以课题组前期设计合成的非经典叶酸拮抗剂6-(4'-甲基苯乙基)-N5-氯乙酰基-2,4-二氨基哌啶并3,2-d]嘧啶(wm-8.2)为先导化合物,将wm-8.2中的哌啶并嘧啶双环结构简化为嘧啶单环结构,以提高分子柔韧性并简化分子结构,根据6-位空间占位设计6-H和6-甲基两个系列,考察了不同桥链长度和不同芳香杂环侧链对抗肿瘤活性的影响.同时对具有叶酸抑制剂分子结构特征的关键中间体进行活性对比测定,研究了N(5)位氯乙酰基对活性的影响.两个系列目标化合物和关键中间体共36个化合物的结构均经1H NMR,13C NMR和MS确证.生物活性测定表明,6位为甲基的化合物中,具有三碳桥链及对甲基苯环侧链的6-甲基-2,4-二氨基-5-(N-(4-甲基苯基)丙基-N-(2-氯乙酰基))氨基嘧啶(6b-3)具有最好的HL-60、A549和HCT116细胞增殖抑制活性,IC50分别为0.25,0.83和0.63μmol?L^-1.化合物6b-3在N(5)位氯乙酰基取代之前的关键中间体6-甲基-2,4-二氨基-5-(N-(4-甲基苯基)丙基)氨基嘧啶(5b-3)具有最优的二氢叶酸还原酶抑制活性.总结了化合物的构效关系,并用计算机模拟进行了阐释.

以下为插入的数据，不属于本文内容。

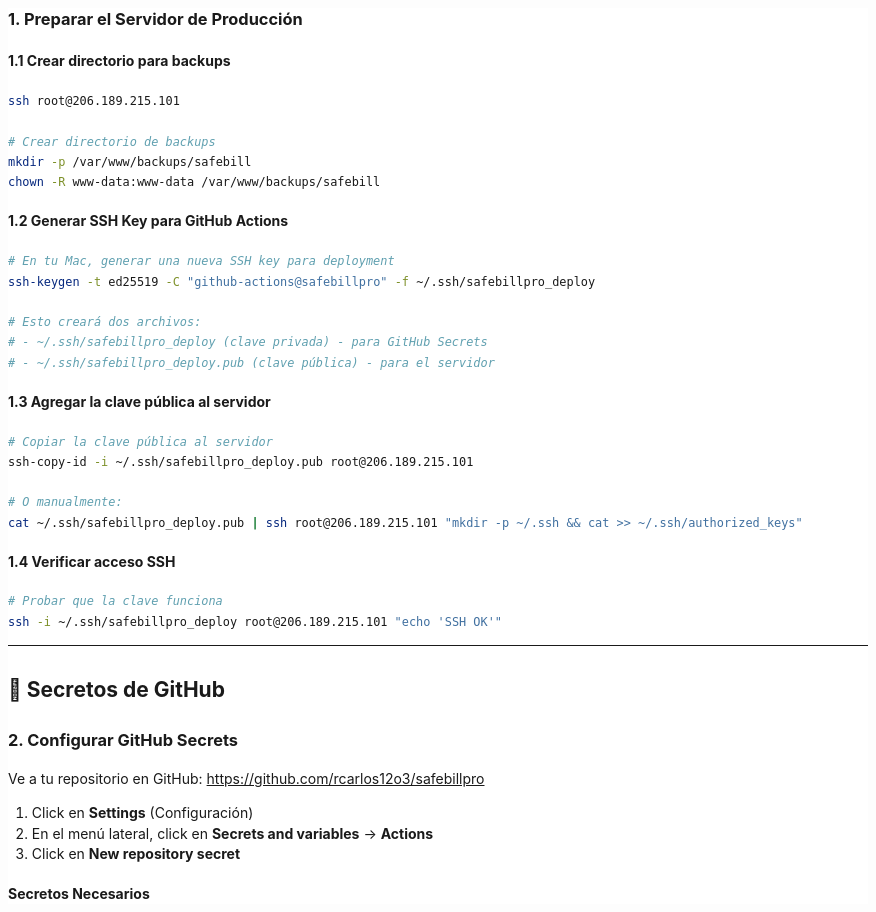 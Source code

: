 ### 1. Preparar el Servidor de Producción

#### 1.1 Crear directorio para backups

```bash
ssh root@206.189.215.101

# Crear directorio de backups
mkdir -p /var/www/backups/safebill
chown -R www-data:www-data /var/www/backups/safebill
```

#### 1.2 Generar SSH Key para GitHub Actions

```bash
# En tu Mac, generar una nueva SSH key para deployment
ssh-keygen -t ed25519 -C "github-actions@safebillpro" -f ~/.ssh/safebillpro_deploy

# Esto creará dos archivos:
# - ~/.ssh/safebillpro_deploy (clave privada) - para GitHub Secrets
# - ~/.ssh/safebillpro_deploy.pub (clave pública) - para el servidor
```

#### 1.3 Agregar la clave pública al servidor

```bash
# Copiar la clave pública al servidor
ssh-copy-id -i ~/.ssh/safebillpro_deploy.pub root@206.189.215.101

# O manualmente:
cat ~/.ssh/safebillpro_deploy.pub | ssh root@206.189.215.101 "mkdir -p ~/.ssh && cat >> ~/.ssh/authorized_keys"
```

#### 1.4 Verificar acceso SSH

```bash
# Probar que la clave funciona
ssh -i ~/.ssh/safebillpro_deploy root@206.189.215.101 "echo 'SSH OK'"
```

---

## 🔐 Secretos de GitHub

### 2. Configurar GitHub Secrets

Ve a tu repositorio en GitHub: https://github.com/rcarlos12o3/safebillpro

1. Click en **Settings** (Configuración)
2. En el menú lateral, click en **Secrets and variables** → **Actions**
3. Click en **New repository secret**

#### Secretos Necesarios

Synthesis and Antitumor Activity of Novel Pyrimidine Monocyclic Nonclassical Antifolates

Regarding the nonclassical antifolates 6-(4'-methylphenethyl)-5-chloroacetyl-5,6,7,8-tetrahydropyrido3,2-d]pyrimidine(wm-8.2)as the lead compound,in order to improve molecular flexibility and simplify molecular structure,two series of compounds were designed and synthesized according to the 6-H and 6-methyl group.And the effects of carbon chain length and aromatic heterocyclic side chain on antitumor activity were investgated.Besides,the activities of key intermediates with molecular skeleton of folic acid inhibitor were measured to study the effect of the chloroacetyl group at N(5)position.Structures of 36 target compounds and key intermediates were confirmed by 1H NMR,13C NMR and MS.The biological activity results showed that 6-methyl-2,4-diamino-5-(N-(4-methylphenyl)propyl-N-(2-chloroacetyl))aminopyrimidine(6b-3),which had three-carbon bridge and p-methylbenzene ring side chain,exhibited the best inhibition activities against HL-60,A549 and HCT116 cells with IC50 values as 0.25,0.83 and 0.63μmol?L-1 respectively.6-Methyl-2,4-diamino-5-(N-(4-methylphenyl)-propyl)aminopyrimidine(5b-3),the key intermediate of 6b-3,showed excellent dihydrofolate reductase inhibitory activity.Molecular docking studies further explored the structure-activity relationship and possible causes of the difference inhibitory activity against dihydrofolate reductase.